Rendered images with source text:

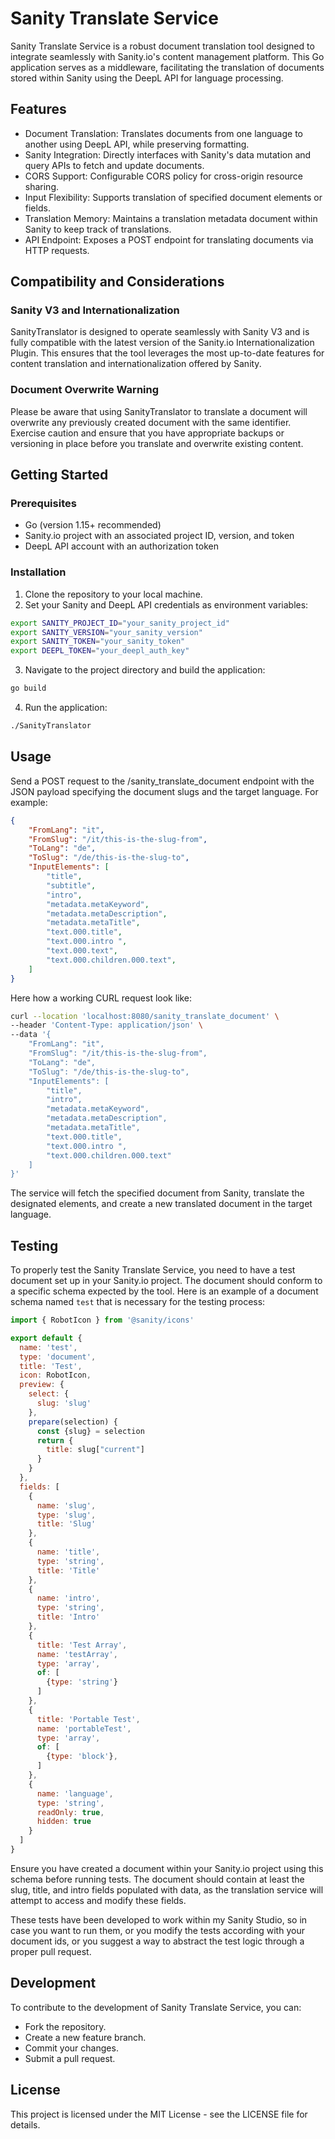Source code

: # Sanity Translate Service

Sanity Translate Service is a robust document translation tool designed to integrate seamlessly with Sanity.io's content management platform. This Go application serves as a middleware, facilitating the translation of documents stored within Sanity using the DeepL API for language processing.

## Features

- Document Translation: Translates documents from one language to another using DeepL API, while preserving formatting.
- Sanity Integration: Directly interfaces with Sanity's data mutation and query APIs to fetch and update documents.
- CORS Support: Configurable CORS policy for cross-origin resource sharing.
- Input Flexibility: Supports translation of specified document elements or fields.
- Translation Memory: Maintains a translation metadata document within Sanity to keep track of translations.
- API Endpoint: Exposes a POST endpoint for translating documents via HTTP requests.


## Compatibility and Considerations

### Sanity V3 and Internationalization

SanityTranslator is designed to operate seamlessly with Sanity V3 and is fully compatible with the latest version of the Sanity.io Internationalization Plugin. This ensures that the tool leverages the most up-to-date features for content translation and internationalization offered by Sanity.

### Document Overwrite Warning

Please be aware that using SanityTranslator to translate a document will overwrite any previously created document with the same identifier. Exercise caution and ensure that you have appropriate backups or versioning in place before you translate and overwrite existing content.


## Getting Started

### Prerequisites

- Go (version 1.15+ recommended)
- Sanity.io project with an associated project ID, version, and token
- DeepL API account with an authorization token

### Installation

1. Clone the repository to your local machine.
2. Set your Sanity and DeepL API credentials as environment variables:

```bash
export SANITY_PROJECT_ID="your_sanity_project_id"
export SANITY_VERSION="your_sanity_version"
export SANITY_TOKEN="your_sanity_token"
export DEEPL_TOKEN="your_deepl_auth_key"
```

3. Navigate to the project directory and build the application:

```bash
go build
```

4. Run the application:

```bash
./SanityTranslator
```

## Usage

Send a POST request to the /sanity_translate_document endpoint with the JSON payload specifying the document slugs and the target language. 
For example:

```json
{
    "FromLang": "it",
    "FromSlug": "/it/this-is-the-slug-from",
    "ToLang": "de",
    "ToSlug": "/de/this-is-the-slug-to",
    "InputElements": [
        "title",
        "subtitle",
        "intro",
        "metadata.metaKeyword",
        "metadata.metaDescription",
        "metadata.metaTitle",
        "text.000.title",
        "text.000.intro ",
        "text.000.text",
        "text.000.children.000.text",
    ]
}
```

Here how a working CURL request look like:

```bash
curl --location 'localhost:8080/sanity_translate_document' \
--header 'Content-Type: application/json' \
--data '{
    "FromLang": "it",
    "FromSlug": "/it/this-is-the-slug-from",
    "ToLang": "de",
    "ToSlug": "/de/this-is-the-slug-to",
    "InputElements": [
        "title",
        "intro",
        "metadata.metaKeyword",
        "metadata.metaDescription",
        "metadata.metaTitle",
        "text.000.title",
        "text.000.intro ",
        "text.000.children.000.text"
    ]
}'
```

The service will fetch the specified document from Sanity, translate the designated elements, and create a new translated document in the target language.

## Testing

To properly test the Sanity Translate Service, you need to have a test document set up in your Sanity.io project. The document should conform to a specific schema expected by the tool. Here is an example of a document schema named `test` that is necessary for the testing process:

```javascript
import { RobotIcon } from '@sanity/icons'

export default {
  name: 'test',
  type: 'document',
  title: 'Test',
  icon: RobotIcon,
  preview: {
    select: {
      slug: 'slug'
    },
    prepare(selection) {
      const {slug} = selection
      return {
        title: slug["current"]
      }
    }
  },
  fields: [
    {
      name: 'slug',
      type: 'slug',
      title: 'Slug'
    },
    {
      name: 'title',
      type: 'string',
      title: 'Title'
    },
    {
      name: 'intro',
      type: 'string',
      title: 'Intro'
    },
    {
      title: 'Test Array', 
      name: 'testArray',
      type: 'array', 
      of: [
        {type: 'string'}
      ]
    },
    {
      title: 'Portable Test', 
      name: 'portableTest',
      type: 'array',
      of: [
        {type: 'block'},
      ]
    },
    {
      name: 'language',
      type: 'string',
      readOnly: true,
      hidden: true
    }
  ]
}
```

Ensure you have created a document within your Sanity.io project using this schema before running tests. The document should contain at least the slug, title, and intro fields populated with data, as the translation service will attempt to access and modify these fields.

These tests have been developed to work within my Sanity Studio, so in case you want to run them, or you modify the tests according with your document ids, or you suggest a way to abstract the test logic through a proper pull request.

## Development

To contribute to the development of Sanity Translate Service, you can:

- Fork the repository.
- Create a new feature branch.
- Commit your changes.
- Submit a pull request.

## License

This project is licensed under the MIT License - see the LICENSE file for details.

▶ _WHAT YOU WILL DO_
Go through the data, and copy each line in which the word "designed" appears.

▶ _REPLY_
Sanity Translate Service is a robust document translation tool designed to integrate seamlessly with Sanity.io's content management platform. This Go application serves as a middleware, facilitating the translation of documents stored within Sanity using the DeepL API for language processing.
SanityTranslator is designed to operate seamlessly with Sanity V3 and is fully compatible with the latest version of the Sanity.io Internationalization Plugin. This ensures that the tool leverages the most up-to-date features for content translation and internationalization offered by Sanity.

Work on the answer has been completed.